The stampede to raise the minimum wage makes people feel good, righteous and generous—with other people’s money. There’s no way to stop it, unfortunately --- chastened Republicans (including the President) will hardly stand in the way of a wildly popular measure supported by the public by margins of more than four to one.
Nevertheless, it’s important to look at some of the economic realities behind this implacable but idiotic initiative in order to provide some perspective for the next battle to defend common sense.
During the campaign, soon-to-be House Speaker Pelosi declared: “Republicans have never hesitated to cut taxes for the wealthiest few but they have refused to give America’s workers a raise for nearly a decade…. That’s immoral, and Democrats will take our nation in a new direction by raising the minimum wage.” (Insert wild applause here).
There’s so much that’s wrong and dishonest in this slick sloganeering that it’s hard to know where to begin. On the most obnoxious level, the notion that Republicans “have refused to give America’s workers a raise for nearly a decade” is ludicrous on its face. For the 98% of Americans who work above minimum wage, there have been many raises in the last decade; in fact, the median wage earner brought home 4% more in September, 2006 than he did in September, 2005.
Even more significantly, the Pelosi propaganda attempts to suggest that both policy decisions she cites – cutting taxes and raising the minimum wage – involve taking funds from the same pile of money. The GOP position seems “immoral” because they give money to the “wealthiest few” with funds that could otherwise serve to give “America’s workers” a raise.
The stupidity and dishonesty in this notion should appall all fair-mined people, Republican and Democrat alike. Neither cutting taxes nor raising the minimum wage involves the government spending money. The government, after all, doesn’t have its own money. The Feds don’t make money, they simply take money – from taxpayers. A tax cut involves a decision to take less, not to give away more.
And the government does nothing to pay the costs of raising the minimum wage. Private business people, running small or large companies, bear the cost of such an increase, not the government. Pelosi’s attempt to suggest that there’s some connection between cutting taxes and raising the minimum wage makes as much sense as saying, “Hey, I’m upset because my boss isn’t paying more to the low end workers at our company, at the same time that my rich neighbor pays less in taxes.” You may want your neighbor to pay more to the government, while you also want your boss to pay more to his part-time janitors, but the connection between the two desires is non-existent.

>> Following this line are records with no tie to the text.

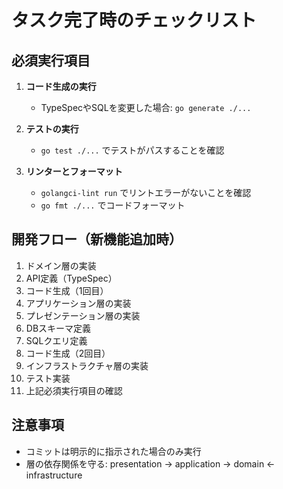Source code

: # タスク完了時のチェックリスト

## 必須実行項目
1. **コード生成の実行**
   - TypeSpecやSQLを変更した場合: `go generate ./...`

2. **テストの実行**
   - `go test ./...` でテストがパスすることを確認

3. **リンターとフォーマット**
   - `golangci-lint run` でリントエラーがないことを確認
   - `go fmt ./...` でコードフォーマット

## 開発フロー（新機能追加時）
1. ドメイン層の実装
2. API定義（TypeSpec）
3. コード生成（1回目）
4. アプリケーション層の実装
5. プレゼンテーション層の実装
6. DBスキーマ定義
7. SQLクエリ定義
8. コード生成（2回目）
9. インフラストラクチャ層の実装
10. テスト実装
11. 上記必須実行項目の確認

## 注意事項
- コミットは明示的に指示された場合のみ実行
- 層の依存関係を守る: presentation → application → domain ← infrastructure
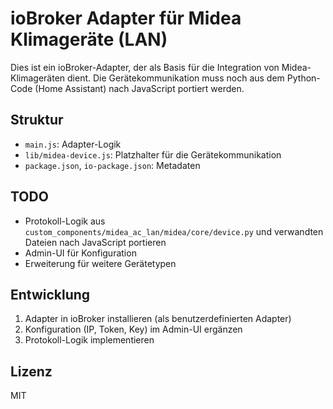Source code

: # ioBroker Adapter für Midea Klimageräte (LAN)

Dies ist ein ioBroker-Adapter, der als Basis für die Integration von Midea-Klimageräten dient. Die Gerätekommunikation muss noch aus dem Python-Code (Home Assistant) nach JavaScript portiert werden.

## Struktur
- `main.js`: Adapter-Logik
- `lib/midea-device.js`: Platzhalter für die Gerätekommunikation
- `package.json`, `io-package.json`: Metadaten

## TODO
- Protokoll-Logik aus `custom_components/midea_ac_lan/midea/core/device.py` und verwandten Dateien nach JavaScript portieren
- Admin-UI für Konfiguration
- Erweiterung für weitere Gerätetypen

## Entwicklung
1. Adapter in ioBroker installieren (als benutzerdefinierten Adapter)
2. Konfiguration (IP, Token, Key) im Admin-UI ergänzen
3. Protokoll-Logik implementieren

## Lizenz
MIT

In both cases – pushing for tax cuts (across the board, every time) while opposing raises in the minimum wage – Republicans took a stand for principle. What principle? The core conviction to which the GOP must passionately return: that shrinking government is good, while growing government is destructive. Letting people keep more of the money they earn themselves involves shrinking government – and diminishing its interference in our lives. Raising the minimum wage, however, increases the influence of government in our lives – and deserves resistance. If you’ve been paying some workers at the rate of $5.15 an hour and the government instantly inserts itself to demand that you most give them a 40% raise (or else fire them), this constitutes a huge intrusion of federal power in your private affairs.
Resistance may be futile at this point, but the issues behind the debate (as exemplified by Ms. Pelosi’s ditzy demagoguery) require our serious attention, even in a lost cause.